Introduction
C++ was originally designed to support only single thread programming. In every application, there is one default thread. The execution control would go straight to the main()
function (entry point for default thread), the program would execute in a pretty much sequential manner (one computation would complete before the next starts) and end of the story. But yet, that’s the Stone Age talk. There comes the multi-processor and multi-core systems and our single threaded, sequential programs became un-optimized for them. So there’s a need to utilize the computational resource efficiently and that’s exactly where concurrent programming appears. Concurrent programming allows the execution of multiple threads and thus we can write highly efficient programs by taking advantage of any parallelism available in computer system. C++11 acknowledged the existence of multi-threaded programs and the later standards also brought some improvements. In this series of article, I will not only talk about what concurrent programming is but we’ll also be looking into the features that C++standards 11, 14 and 17 have brought to support concurrent programming. If you’re new to the concept of concurrent programming itself or just interested to know about how things are done in C++, both are my intended readers. So follow along and eventually, you’ll get the essence of it.

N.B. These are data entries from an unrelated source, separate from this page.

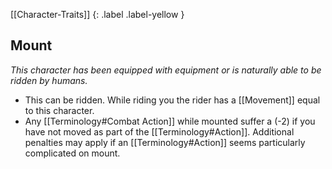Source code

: [[Character-Traits]]
{: .label .label-yellow }
## Mount
*This character has been equipped with equipment or is naturally able to be ridden by humans.*

* This can be ridden. While riding you the rider has a [[Movement]] equal to this character.
* Any [[Terminology#Combat Action]] while mounted suffer a (-2) if you have not moved as part of the [[Terminology#Action]]. Additional penalties may apply if an [[Terminology#Action]] seems particularly complicated on mount.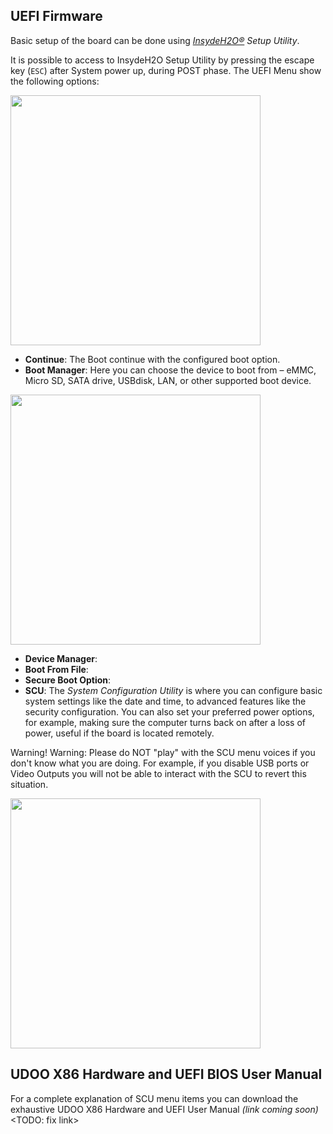 ## UEFI Firmware

Basic setup of the board can be done using *[InsydeH2O®](https://www.insyde.com/products) Setup Utility*.

It is possible to access to InsydeH2O Setup Utility by pressing the escape key (`ESC`) after System power up, during POST phase. The UEFI Menu show the following options:

<a href="../img/uefi_menu.BMP" target="_blank"><img style="width:400px; " src="../img/uefi_menu.BMP"></a>

* **Continue**: The Boot continue with the configured boot option.
* **Boot Manager**: Here you can choose the device to boot from – eMMC, Micro SD, SATA drive, USBdisk, LAN, or other supported boot device.

<a href="../img/uefi_bootmanager.BMP" target="_blank"><img style="width:400px; " src="../img/uefi_bootmanager.BMP"></a>

* **Device Manager**:
* **Boot From File**:
* **Secure Boot Option**:
* **SCU**: The *System Configuration Utility* is where you can configure basic system settings like the date and time, to advanced features like the security configuration. You can also set your preferred power options, for example, making sure the computer turns back on after a loss of power, useful if the board is located remotely.  

<div class="alert alert-danger" role="alert">
  <span class="glyphicon glyphicon-exclamation-sign" aria-hidden="true"></span>
  <span class="sr-only">Warning!</span>
  Warning: Please do NOT "play" with the SCU menu voices if you don't know what you are doing. For example, if you disable USB ports or Video Outputs you will not be able to interact with the SCU to revert this situation.
</div>


<a href="../img/uefi_scu.BMP" target="_blank"><img style="width:400px; " src="../img/uefi_scu.BMP"></a>  

## UDOO X86 Hardware and UEFI BIOS User Manual

For a complete explanation of SCU menu items you can download the exhaustive UDOO X86 Hardware and UEFI User Manual *(link coming soon)* <TODO: fix link>
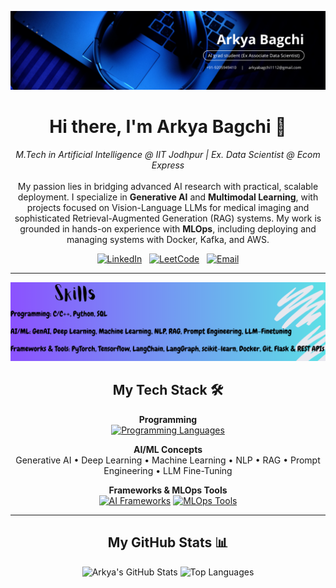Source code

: <p align="center">
  <img src="./profile_banner.png" alt="Arkya Jyoti Bagchi Banner">
</p>

<h1 align="center">Hi there, I'm Arkya Bagchi 👋</h1>
<p align="center">
  <em>M.Tech in Artificial Intelligence @ IIT Jodhpur | Ex. Data Scientist @ Ecom Express</em>
  <br><br>
  My passion lies in bridging advanced AI research with practical, scalable deployment. I specialize in <b>Generative AI</b> and <b>Multimodal Learning</b>, with projects focused on Vision-Language LLMs for medical imaging and sophisticated Retrieval-Augmented Generation (RAG) systems. My work is grounded in hands-on experience with <b>MLOps</b>, including deploying and managing systems with Docker, Kafka, and AWS.
</p>

<p align="center">
  <a href="https://www.linkedin.com/in/arkya-bagchi-11018461/"><img src="https://img.shields.io/badge/LinkedIn-0077B5?style=for-the-badge&logo=linkedin&logoColor=white" alt="LinkedIn"></a> &nbsp;
  <a href="https://leetcode.com/u/arkya/"><img src="https://img.shields.io/badge/LeetCode-FFA116?style=for-the-badge&logo=leetcode&logoColor=black" alt="LeetCode"></a> &nbsp;
  <a href="mailto:arkyabagchi1112@gmail.com"><img src="https://img.shields.io/badge/Email-D14836?style=for-the-badge&logo=gmail&logoColor=white" alt="Email"></a>
</p>

<hr>

<p align="center">
  <img src="./skils.png" alt="My Skills">
</p>

<h2 align="center">My Tech Stack 🛠️</h2>

<p align="center">
  <b>Programming</b><br>
  <a href="#"><img src="https://skillicons.dev/icons?i=c,cpp,python,sql" alt="Programming Languages"></a>
</p>

<p align="center">
  <b>AI/ML Concepts</b><br>
  Generative AI • Deep Learning • Machine Learning • NLP • RAG • Prompt Engineering • LLM Fine-Tuning
</p>

<p align="center">
  <b>Frameworks & MLOps Tools</b><br>
  <a href="#"><img src="https://skillicons.dev/icons?i= langchain, flask" alt="AI Frameworks"></a>
  <a href="#"><img src="https://skillicons.dev/icons?i=docker,kubernetes,kafka,flink,prometheus,grafana,git,aws,fastapi,gcp" alt="MLOps Tools"></a>
</p>

<hr>

<h2 align="center">My GitHub Stats 📊</h2>
<p align="center">
  <img src="https://github-readme-stats.vercel.app/api?username=arkya-art&show_icons=true&theme=tokyonight&count_private=true&hide_border=true" alt="Arkya's GitHub Stats">
  <img src="https://github-readme-stats.vercel.app/api/top-langs/?username=arkya-art&layout=compact&theme=tokyonight&hide_border=true" alt="Top Languages">
</p>
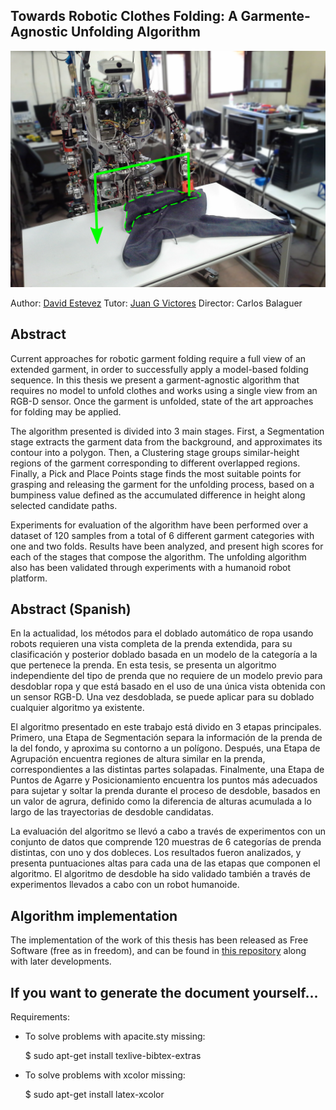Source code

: Towards Robotic Clothes Folding: A Garmente-Agnostic Unfolding Algorithm
--------

![](src/figures/teo-pick-and-place.svg)

Author: [David Estevez](https://github.com/David-Estevez)
Tutor: [Juan G Victores](https://github.com/jgvictores)
Director: Carlos Balaguer

## Abstract
Current approaches for robotic garment folding require a full view of an extended garment, in order to successfully apply a model-based folding sequence. In this thesis we present a garment-agnostic algorithm that requires no model to unfold clothes and works using a single view from an RGB-D sensor. Once the garment is unfolded, state of the art approaches for folding may be applied.

The algorithm presented is divided into 3 main stages. First, a Segmentation stage extracts the garment data from the background, and approximates its contour into a polygon. Then, a Clustering stage groups similar-height regions of the garment corresponding to different overlapped regions. Finally, a Pick and Place Points stage finds the most suitable points for grasping and releasing the garment for the unfolding process, based on a bumpiness value defined as the accumulated difference in height along selected candidate paths.

Experiments for evaluation of the algorithm have been performed over a dataset of 120 samples from a total of 6 different garment categories with one and two folds. Results have been analyzed, and present high scores for each of the stages that compose the algorithm. The unfolding algorithm also has been validated through experiments with a humanoid robot platform.

## Abstract (Spanish)
En la actualidad, los métodos para el doblado automático de ropa usando robots requieren una vista completa de la prenda extendida, para su clasificación y posterior doblado basada en un modelo de la categoría a la que pertenece la prenda. En esta tesis, se presenta un algoritmo independiente del tipo de prenda que no requiere de un modelo previo para desdoblar ropa y que está basado en el uso de una única vista obtenida con un sensor RGB-D. Una vez desdoblada, se puede aplicar para su doblado cualquier algoritmo ya existente.

El algoritmo presentado en este trabajo está divido en 3 etapas principales. Primero, una Etapa de Segmentación separa la información de la prenda de la del fondo, y aproxima su contorno a un polígono. Después, una Etapa de Agrupación encuentra regiones de altura similar en la prenda, correspondientes a las distintas partes solapadas. Finalmente, una Etapa de Puntos de Agarre y Posicionamiento encuentra los puntos más adecuados para sujetar y soltar la prenda durante el proceso de desdoble, basados en un valor de agrura, definido como la diferencia de alturas acumulada a lo largo de las trayectorias de desdoble candidatas.

La evaluación del algoritmo se llevó a cabo a través de experimentos con un conjunto de datos que comprende 120 muestras de 6 categorías de prenda distintas, con uno y dos dobleces. Los resultados fueron analizados, y presenta puntuaciones altas para cada una de las etapas que componen el algoritmo. El algoritmo de desdoble ha sido validado también a través de experimentos llevados a cabo con un robot humanoide.

## Algorithm implementation

The implementation of the work of this thesis has been released as Free Software (free as in freedom), and can be found in [this repository](https://github.com/roboticslab-uc3m/textiles) along with later developments.

## If you want to generate the document yourself...

Requirements:

* To solve problems with apacite.sty missing:
    
    $ sudo apt-get install texlive-bibtex-extras    

* To solve problems with xcolor missing:
    
    $ sudo apt-get install latex-xcolor

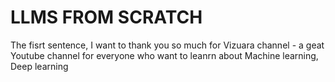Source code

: # LLMS FROM SCRATCH
The fisrt sentence, I want to thank you so much for Vizuara channel - a geat Youtube channel for everyone who want to leanrn about Machine learning, Deep learning

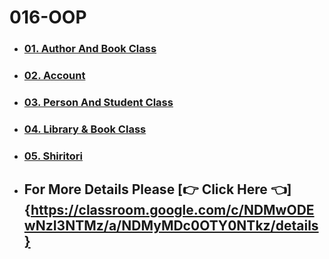 # 016-OOP

- ### [01. Author And Book Class](https://github.com/martun-avagyan/016-OOP/blob/main/01authorAndBookClass.js)

- ### [02. Account](https://github.com/martun-avagyan/016-OOP/blob/main/02account.js)

- ### [03. Person And Student Class](https://github.com/martun-avagyan/016-OOP/blob/main/03personStudent.js)

- ### [04. Library & Book Class](https://github.com/martun-avagyan/016-OOP/blob/main/04libraryBook.js)

- ### [05. Shiritori](https://github.com/martun-avagyan/016-OOP/blob/main/06shiritori.js)

- ## For More Details Please [:point_right: Click Here :point_left:]{https://classroom.google.com/c/NDMwODEwNzI3NTMz/a/NDMyMDc0OTY0NTkz/details}

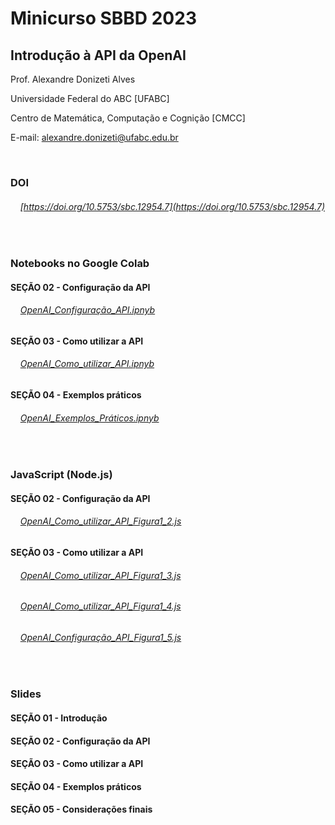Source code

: # Minicurso SBBD 2023
## Introdução à API da OpenAI

Prof. Alexandre Donizeti Alves

Universidade Federal do ABC [UFABC]

Centro de Matemática, Computação e Cognição [CMCC]

E-mail: alexandre.donizeti@ufabc.edu.br
<br>

<br>

### **DOI**

###### &nbsp;&nbsp;&nbsp; [https://doi.org/10.5753/sbc.12954.7](https://doi.org/10.5753/sbc.12954.7)
<br>

### **Notebooks no Google Colab**

#### SEÇÃO 02 - Configuração da API

###### &nbsp;&nbsp;&nbsp; [OpenAI_Configuração_API.ipnyb](https://github.com/adalves-ufabc/2023-SBBD-Minicurso/blob/main/colabs/2_Configura%C3%A7%C3%A3o_da_API.ipynb)

#### SEÇÃO 03 - Como utilizar a API

###### &nbsp;&nbsp;&nbsp; [OpenAI_Como_utilizar_API.ipnyb](https://github.com/adalves-ufabc/2023-SBBD-Minicurso/blob/main/colabs/3_Como_utilizar_a_API.ipynb)

#### SEÇÃO 04 - Exemplos práticos

###### &nbsp;&nbsp;&nbsp; [OpenAI_Exemplos_Práticos.ipnyb](https://github.com/adalves-ufabc/2023-SBBD-Minicurso/blob/main/colabs/4_Exemplos_pr%C3%A1ticos.ipynb)

<br>

### **JavaScript (Node.js)**

#### SEÇÃO 02 - Configuração da API

###### &nbsp;&nbsp;&nbsp; [OpenAI_Como_utilizar_API_Figura1_2.js](https://github.com/adalves-ufabc/2023-SBBD-Minicurso/blob/main/js/Figura1_2.js)

#### SEÇÃO 03 - Como utilizar a API

###### &nbsp;&nbsp;&nbsp; [OpenAI_Como_utilizar_API_Figura1_3.js](https://github.com/adalves-ufabc/2023-SBBD-Minicurso/blob/main/js/Figura1_3.js)

###### &nbsp;&nbsp;&nbsp; [OpenAI_Como_utilizar_API_Figura1_4.js](https://github.com/adalves-ufabc/2023-SBBD-Minicurso/blob/main/js/Figura1_4.js)

###### &nbsp;&nbsp;&nbsp; [OpenAI_Configuração_API_Figura1_5.js](https://github.com/adalves-ufabc/2023-SBBD-Minicurso/blob/main/js/Figura1_5.js)

<br>

### **Slides**

#### SEÇÃO 01 - Introdução

#### SEÇÃO 02 - Configuração da API

#### SEÇÃO 03 - Como utilizar a API

#### SEÇÃO 04 - Exemplos práticos

#### SEÇÃO 05 - Considerações finais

Note: This article assumes your knowledge, familiarity and comfort with C++.
Concurrency and Concurrent Programming
Concurrency refers to the idea of executing several tasks at the same time. This can be achieved in a time-shared manner on a single CPU core (implying ‘Multitasking’) or in parallel in case of multiple CPU cores (Parallel Processing).
Concurrent program is a program that offers more than one execution path that run in parallel or simply saying a program that implements concurrency. These execution paths are managed by means of threads that execute concurrently and work together to perform some task.
Thread describes the execution path through code. Each thread belongs to a process (instance of an executing program that owns resources like memory, file handle, etc.) as it is executing the code of the process, uses its resources and there can be multiple threads being executed at the same time inside a process. Each process must have at least one thread that shows the main execution path.
Concurrency and Parallelization
When talking about computations and processing, concurrency and parallelism seem pretty similar. They are closely related as they can use the same software and hardware resource but yet different concepts so I feel the need to highlight the difference here.
Concurrency structures the program by allocating multiple control flows in it. Conceptually, these flows are executed parallel, although, in fact, they can be executed on a set of processors (cores) or on one processor with context switching (switching the CPU from one process or thread to another). This approach is otherwise known as multi-threading. Now the true parallelism is achieved through Parallel programming that aims at speeding the execution of a certain task up by means of using multiple equipment items (processors, cores, or computers in a distributed system). The task is divided into several subtasks that can execute independently and uses their own resources. Once all subtasks are complete, their results are merged. In practice, these two approaches can be combined to complement each other. For example, allocation of independent concurrent subtasks can help both structure a program and improve its performance.
Why Concurrency?
Speed: Up until 2002, making bigger and faster processors was the trend so the processor speed was increasing every 18 month as per Moore’s law. But since then, the paradigm shifted to slower processors put in groups (multi-core processors). Also GPU (graphics processing unit) were introduced which can range to hundreds even thousands of cores for a massively parallel architecture aimed at handling multiple functions at the same time. Now if we stick to old school programs that are not concurrent at all, only one core or thread is being used while rest of your CPU sits idle. That’s where we need to consider concurrent programming to utilize parallel hardware. Concurrent program make use of any parallelism available in computer system and thus makes the execution more efficient. Even in case of single CPU, concurrency prevents one activity from blocking another while waiting for I/O and thus can increase the speed dramatically.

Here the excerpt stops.